▸ Brief
Your answer must consist of exactly the lines below, starting with the line with "This Anticollision Telemeters" and going on through the line with "</u><strong><b>North America</b></strong> (the United", and nothing else.

▸ Data for this task
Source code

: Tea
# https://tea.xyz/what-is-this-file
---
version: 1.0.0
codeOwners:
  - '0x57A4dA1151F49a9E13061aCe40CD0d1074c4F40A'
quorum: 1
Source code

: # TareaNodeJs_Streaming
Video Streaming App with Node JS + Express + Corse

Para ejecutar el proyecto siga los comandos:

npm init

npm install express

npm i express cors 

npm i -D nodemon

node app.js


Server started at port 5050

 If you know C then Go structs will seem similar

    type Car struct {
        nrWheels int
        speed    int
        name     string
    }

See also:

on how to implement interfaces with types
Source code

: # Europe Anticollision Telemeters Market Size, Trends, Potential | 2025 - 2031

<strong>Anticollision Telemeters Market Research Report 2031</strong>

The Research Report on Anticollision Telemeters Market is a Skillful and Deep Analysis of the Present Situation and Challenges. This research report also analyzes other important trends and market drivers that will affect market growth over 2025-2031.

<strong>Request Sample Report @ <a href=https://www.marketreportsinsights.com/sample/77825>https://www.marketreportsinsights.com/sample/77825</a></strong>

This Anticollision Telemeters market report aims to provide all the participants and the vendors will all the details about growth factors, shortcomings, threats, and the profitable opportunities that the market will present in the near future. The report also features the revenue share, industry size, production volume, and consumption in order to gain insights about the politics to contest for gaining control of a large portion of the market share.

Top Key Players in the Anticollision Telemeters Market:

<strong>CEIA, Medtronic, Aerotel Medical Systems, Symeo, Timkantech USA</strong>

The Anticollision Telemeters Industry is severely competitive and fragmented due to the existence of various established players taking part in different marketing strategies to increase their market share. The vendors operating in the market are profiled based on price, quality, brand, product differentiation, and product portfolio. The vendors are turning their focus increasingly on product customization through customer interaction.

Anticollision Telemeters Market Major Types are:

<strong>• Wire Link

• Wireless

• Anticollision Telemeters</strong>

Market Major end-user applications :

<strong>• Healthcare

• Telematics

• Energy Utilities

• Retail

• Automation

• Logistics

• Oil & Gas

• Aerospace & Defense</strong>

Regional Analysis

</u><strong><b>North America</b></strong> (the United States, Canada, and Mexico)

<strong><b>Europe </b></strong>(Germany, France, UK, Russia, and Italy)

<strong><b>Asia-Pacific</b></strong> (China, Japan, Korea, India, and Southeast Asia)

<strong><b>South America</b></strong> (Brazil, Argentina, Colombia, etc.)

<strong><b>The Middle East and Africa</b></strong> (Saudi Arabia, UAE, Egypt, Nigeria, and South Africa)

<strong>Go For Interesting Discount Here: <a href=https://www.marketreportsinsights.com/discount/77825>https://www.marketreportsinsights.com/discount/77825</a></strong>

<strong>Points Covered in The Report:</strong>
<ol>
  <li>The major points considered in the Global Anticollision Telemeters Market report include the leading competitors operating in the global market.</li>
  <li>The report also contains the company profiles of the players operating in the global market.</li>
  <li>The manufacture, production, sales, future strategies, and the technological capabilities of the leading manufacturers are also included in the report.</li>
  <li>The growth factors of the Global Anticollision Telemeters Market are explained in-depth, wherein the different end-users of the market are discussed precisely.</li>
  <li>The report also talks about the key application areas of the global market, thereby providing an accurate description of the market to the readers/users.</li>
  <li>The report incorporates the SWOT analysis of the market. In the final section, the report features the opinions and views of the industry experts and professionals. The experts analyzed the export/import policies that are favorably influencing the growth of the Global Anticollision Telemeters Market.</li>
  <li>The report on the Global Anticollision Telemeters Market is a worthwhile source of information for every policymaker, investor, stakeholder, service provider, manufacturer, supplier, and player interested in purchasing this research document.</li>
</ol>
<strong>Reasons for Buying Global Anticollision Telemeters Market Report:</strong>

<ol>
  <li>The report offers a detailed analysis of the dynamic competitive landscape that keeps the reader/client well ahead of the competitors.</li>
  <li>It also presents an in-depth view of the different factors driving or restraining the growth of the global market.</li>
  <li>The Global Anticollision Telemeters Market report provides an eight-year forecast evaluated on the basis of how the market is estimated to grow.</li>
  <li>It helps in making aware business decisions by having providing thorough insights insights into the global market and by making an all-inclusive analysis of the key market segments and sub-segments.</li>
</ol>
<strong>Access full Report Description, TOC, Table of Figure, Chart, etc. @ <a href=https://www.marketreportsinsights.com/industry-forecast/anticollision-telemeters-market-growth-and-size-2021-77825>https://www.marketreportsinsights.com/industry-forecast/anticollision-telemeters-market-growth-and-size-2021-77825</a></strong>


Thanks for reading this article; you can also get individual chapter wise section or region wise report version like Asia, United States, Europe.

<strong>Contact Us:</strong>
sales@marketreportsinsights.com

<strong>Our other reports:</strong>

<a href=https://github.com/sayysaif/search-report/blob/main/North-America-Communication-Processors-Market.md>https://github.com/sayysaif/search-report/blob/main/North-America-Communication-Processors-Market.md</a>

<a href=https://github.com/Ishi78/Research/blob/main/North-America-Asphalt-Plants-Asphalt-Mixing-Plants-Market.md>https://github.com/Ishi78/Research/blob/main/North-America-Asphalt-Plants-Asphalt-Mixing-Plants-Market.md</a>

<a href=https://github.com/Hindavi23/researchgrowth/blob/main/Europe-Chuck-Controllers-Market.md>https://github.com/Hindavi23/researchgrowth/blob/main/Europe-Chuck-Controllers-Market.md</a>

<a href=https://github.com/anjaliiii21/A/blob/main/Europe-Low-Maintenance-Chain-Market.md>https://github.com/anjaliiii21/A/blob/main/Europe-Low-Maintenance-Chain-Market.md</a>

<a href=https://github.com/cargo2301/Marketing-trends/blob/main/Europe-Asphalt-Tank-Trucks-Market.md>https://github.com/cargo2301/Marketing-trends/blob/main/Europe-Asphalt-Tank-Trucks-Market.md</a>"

▸ Task output
This Anticollision Telemeters market report aims to provide all the participants and the vendors will all the details about growth factors, shortcomings, threats, and the profitable opportunities that the market will present in the near future. The report also features the revenue share, industry size, production volume, and consumption in order to gain insights about the politics to contest for gaining control of a large portion of the market share.

Top Key Players in the Anticollision Telemeters Market:

<strong>CEIA, Medtronic, Aerotel Medical Systems, Symeo, Timkantech USA</strong>

The Anticollision Telemeters Industry is severely competitive and fragmented due to the existence of various established players taking part in different marketing strategies to increase their market share. The vendors operating in the market are profiled based on price, quality, brand, product differentiation, and product portfolio. The vendors are turning their focus increasingly on product customization through customer interaction.

Anticollision Telemeters Market Major Types are:

<strong>• Wire Link

• Wireless

• Anticollision Telemeters</strong>

Market Major end-user applications :

<strong>• Healthcare

• Telematics

• Energy Utilities

• Retail

• Automation

• Logistics

• Oil & Gas

• Aerospace & Defense</strong>

Regional Analysis

</u><strong><b>North America</b></strong> (the United States, Canada, and Mexico)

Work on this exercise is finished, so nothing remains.